WHAT IS BEING ASKED -
Once the line with "1. Download this project" is found in the entries below, repeat it and each following line exactly, up to and including the line with "intervals in Emacs.". Add no other lines.

■ ■ ■ ■

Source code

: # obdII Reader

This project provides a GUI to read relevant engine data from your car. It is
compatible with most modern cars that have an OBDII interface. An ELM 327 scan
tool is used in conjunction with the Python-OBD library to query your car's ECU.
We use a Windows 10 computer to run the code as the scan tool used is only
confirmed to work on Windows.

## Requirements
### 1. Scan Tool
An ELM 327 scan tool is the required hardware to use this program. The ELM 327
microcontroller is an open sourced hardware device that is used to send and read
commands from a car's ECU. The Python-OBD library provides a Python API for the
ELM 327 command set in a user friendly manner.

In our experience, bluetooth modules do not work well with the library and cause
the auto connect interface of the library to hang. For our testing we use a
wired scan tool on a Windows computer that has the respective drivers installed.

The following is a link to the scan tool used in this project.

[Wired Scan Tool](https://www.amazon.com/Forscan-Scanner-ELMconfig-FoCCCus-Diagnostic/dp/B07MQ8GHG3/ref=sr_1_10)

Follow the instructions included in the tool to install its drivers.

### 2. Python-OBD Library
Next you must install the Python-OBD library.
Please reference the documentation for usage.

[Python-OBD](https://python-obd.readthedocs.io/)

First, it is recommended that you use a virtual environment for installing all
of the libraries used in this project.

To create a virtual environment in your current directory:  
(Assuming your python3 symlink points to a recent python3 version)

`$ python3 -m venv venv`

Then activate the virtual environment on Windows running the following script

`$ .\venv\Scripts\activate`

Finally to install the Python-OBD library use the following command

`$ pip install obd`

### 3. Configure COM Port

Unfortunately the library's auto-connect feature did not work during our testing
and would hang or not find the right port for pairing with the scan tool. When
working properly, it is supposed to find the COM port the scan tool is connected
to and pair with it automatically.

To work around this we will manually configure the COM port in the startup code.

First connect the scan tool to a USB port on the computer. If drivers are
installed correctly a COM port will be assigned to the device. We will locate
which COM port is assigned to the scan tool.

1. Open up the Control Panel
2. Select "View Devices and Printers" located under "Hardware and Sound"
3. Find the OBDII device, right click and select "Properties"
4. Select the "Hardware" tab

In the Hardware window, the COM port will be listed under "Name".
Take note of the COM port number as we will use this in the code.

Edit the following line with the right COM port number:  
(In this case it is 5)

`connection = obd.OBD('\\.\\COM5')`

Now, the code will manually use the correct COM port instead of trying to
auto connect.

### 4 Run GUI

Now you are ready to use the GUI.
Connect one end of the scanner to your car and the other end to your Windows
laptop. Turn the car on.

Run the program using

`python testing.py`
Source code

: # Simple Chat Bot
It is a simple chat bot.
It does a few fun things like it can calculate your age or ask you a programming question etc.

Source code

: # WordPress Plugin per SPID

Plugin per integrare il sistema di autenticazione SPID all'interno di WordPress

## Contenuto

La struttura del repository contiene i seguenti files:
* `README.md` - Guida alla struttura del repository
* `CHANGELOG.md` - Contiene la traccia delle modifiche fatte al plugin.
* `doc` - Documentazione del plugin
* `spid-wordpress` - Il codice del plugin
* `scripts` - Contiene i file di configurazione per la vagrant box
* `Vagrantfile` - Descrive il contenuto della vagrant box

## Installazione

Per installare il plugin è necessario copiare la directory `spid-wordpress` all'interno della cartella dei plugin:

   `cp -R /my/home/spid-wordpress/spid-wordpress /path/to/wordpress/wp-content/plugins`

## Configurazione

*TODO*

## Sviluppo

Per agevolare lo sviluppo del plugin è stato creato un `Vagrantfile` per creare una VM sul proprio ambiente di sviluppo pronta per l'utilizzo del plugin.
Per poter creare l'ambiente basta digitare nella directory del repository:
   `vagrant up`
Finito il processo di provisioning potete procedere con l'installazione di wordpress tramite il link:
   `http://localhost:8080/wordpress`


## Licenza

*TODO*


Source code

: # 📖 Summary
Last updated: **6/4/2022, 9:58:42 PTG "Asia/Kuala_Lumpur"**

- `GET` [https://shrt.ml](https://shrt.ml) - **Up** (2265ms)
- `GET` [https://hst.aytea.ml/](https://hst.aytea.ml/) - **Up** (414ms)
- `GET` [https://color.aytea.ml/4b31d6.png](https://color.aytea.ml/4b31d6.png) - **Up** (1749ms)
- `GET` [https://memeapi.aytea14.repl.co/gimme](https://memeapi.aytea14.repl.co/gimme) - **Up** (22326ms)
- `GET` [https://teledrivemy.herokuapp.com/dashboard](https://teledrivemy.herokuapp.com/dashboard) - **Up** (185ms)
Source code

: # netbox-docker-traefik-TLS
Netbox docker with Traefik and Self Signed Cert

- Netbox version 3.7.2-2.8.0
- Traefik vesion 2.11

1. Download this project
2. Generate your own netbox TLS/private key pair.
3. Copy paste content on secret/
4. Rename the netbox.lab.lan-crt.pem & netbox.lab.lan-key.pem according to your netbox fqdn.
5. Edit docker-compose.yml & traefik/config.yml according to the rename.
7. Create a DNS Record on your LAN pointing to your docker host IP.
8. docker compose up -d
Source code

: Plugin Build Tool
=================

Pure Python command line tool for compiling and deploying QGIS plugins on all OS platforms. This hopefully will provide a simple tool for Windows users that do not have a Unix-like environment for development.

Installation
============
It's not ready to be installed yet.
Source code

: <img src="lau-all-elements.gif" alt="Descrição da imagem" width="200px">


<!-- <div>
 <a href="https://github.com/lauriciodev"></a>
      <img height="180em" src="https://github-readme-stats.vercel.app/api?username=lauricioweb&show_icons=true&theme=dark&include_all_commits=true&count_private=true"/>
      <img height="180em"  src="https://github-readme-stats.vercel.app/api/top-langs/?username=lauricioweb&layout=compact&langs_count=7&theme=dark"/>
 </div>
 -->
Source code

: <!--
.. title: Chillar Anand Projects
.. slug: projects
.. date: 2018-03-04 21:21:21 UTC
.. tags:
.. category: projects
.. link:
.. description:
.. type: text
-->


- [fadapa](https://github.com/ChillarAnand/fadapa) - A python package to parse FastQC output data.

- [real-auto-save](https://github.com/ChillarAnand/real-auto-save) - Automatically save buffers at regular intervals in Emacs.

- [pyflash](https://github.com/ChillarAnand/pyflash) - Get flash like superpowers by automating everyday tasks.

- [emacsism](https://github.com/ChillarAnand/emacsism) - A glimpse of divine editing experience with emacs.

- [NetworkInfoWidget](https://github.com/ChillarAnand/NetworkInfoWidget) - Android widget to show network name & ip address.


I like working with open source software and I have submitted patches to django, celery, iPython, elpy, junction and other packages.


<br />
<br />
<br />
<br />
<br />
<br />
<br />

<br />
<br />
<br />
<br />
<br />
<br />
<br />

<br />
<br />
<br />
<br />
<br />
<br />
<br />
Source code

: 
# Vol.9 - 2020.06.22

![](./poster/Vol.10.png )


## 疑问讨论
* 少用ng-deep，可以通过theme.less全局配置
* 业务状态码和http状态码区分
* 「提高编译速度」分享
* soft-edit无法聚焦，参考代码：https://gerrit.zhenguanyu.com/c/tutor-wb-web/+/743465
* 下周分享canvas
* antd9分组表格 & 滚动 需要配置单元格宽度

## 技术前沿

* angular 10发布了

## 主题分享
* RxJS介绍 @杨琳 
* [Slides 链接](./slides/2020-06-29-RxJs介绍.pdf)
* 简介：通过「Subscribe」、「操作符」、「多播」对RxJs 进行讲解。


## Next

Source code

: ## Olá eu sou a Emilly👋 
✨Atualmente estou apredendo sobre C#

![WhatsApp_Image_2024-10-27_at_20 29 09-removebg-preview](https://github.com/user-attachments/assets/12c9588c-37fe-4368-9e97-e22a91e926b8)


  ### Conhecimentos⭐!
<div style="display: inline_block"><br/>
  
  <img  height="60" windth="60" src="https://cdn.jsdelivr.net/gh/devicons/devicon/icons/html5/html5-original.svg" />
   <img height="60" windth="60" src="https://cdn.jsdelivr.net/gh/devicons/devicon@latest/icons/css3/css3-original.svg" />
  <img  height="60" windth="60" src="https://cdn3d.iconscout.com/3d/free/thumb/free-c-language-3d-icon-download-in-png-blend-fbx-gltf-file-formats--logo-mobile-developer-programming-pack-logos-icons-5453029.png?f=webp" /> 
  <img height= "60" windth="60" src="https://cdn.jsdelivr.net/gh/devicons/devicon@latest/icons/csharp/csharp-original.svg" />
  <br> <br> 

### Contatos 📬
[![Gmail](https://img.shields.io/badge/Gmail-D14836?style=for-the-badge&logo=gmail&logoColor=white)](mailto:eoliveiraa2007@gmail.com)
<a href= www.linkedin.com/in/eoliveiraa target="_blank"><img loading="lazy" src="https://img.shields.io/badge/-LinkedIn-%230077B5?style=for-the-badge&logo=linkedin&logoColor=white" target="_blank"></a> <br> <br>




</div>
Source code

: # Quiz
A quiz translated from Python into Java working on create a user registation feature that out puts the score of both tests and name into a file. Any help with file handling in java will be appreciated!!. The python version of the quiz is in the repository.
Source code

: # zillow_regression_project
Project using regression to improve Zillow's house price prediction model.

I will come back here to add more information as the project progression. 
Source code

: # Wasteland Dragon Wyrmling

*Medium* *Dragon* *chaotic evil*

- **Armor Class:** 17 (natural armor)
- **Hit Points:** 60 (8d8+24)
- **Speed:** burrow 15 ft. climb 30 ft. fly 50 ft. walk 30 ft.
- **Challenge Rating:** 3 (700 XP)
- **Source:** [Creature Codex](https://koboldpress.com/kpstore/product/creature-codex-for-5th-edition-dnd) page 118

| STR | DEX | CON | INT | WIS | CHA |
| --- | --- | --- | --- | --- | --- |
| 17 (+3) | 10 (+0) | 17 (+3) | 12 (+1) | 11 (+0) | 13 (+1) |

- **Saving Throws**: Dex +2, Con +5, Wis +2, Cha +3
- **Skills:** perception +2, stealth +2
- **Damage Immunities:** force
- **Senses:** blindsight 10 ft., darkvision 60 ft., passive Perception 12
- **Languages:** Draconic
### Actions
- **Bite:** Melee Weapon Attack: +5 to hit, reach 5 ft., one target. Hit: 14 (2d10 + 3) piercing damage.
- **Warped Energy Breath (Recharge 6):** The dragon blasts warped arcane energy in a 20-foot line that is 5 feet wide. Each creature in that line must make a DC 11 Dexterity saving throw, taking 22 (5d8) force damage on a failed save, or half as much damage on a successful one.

■ ■ ■ ■

FINISHED EXERCISE -
1. Download this project
2. Generate your own netbox TLS/private key pair.
3. Copy paste content on secret/
4. Rename the netbox.lab.lan-crt.pem & netbox.lab.lan-key.pem according to your netbox fqdn.
5. Edit docker-compose.yml & traefik/config.yml according to the rename.
7. Create a DNS Record on your LAN pointing to your docker host IP.
8. docker compose up -d
Source code

: Plugin Build Tool
=================

Pure Python command line tool for compiling and deploying QGIS plugins on all OS platforms. This hopefully will provide a simple tool for Windows users that do not have a Unix-like environment for development.

Installation
============
It's not ready to be installed yet.
Source code

: <img src="lau-all-elements.gif" alt="Descrição da imagem" width="200px">


<!-- <div>
 <a href="https://github.com/lauriciodev"></a>
      <img height="180em" src="https://github-readme-stats.vercel.app/api?username=lauricioweb&show_icons=true&theme=dark&include_all_commits=true&count_private=true"/>
      <img height="180em"  src="https://github-readme-stats.vercel.app/api/top-langs/?username=lauricioweb&layout=compact&langs_count=7&theme=dark"/>
 </div>
 -->
Source code

: <!--
.. title: Chillar Anand Projects
.. slug: projects
.. date: 2018-03-04 21:21:21 UTC
.. tags:
.. category: projects
.. link:
.. description:
.. type: text
-->


- [fadapa](https://github.com/ChillarAnand/fadapa) - A python package to parse FastQC output data.

- [real-auto-save](https://github.com/ChillarAnand/real-auto-save) - Automatically save buffers at regular intervals in Emacs.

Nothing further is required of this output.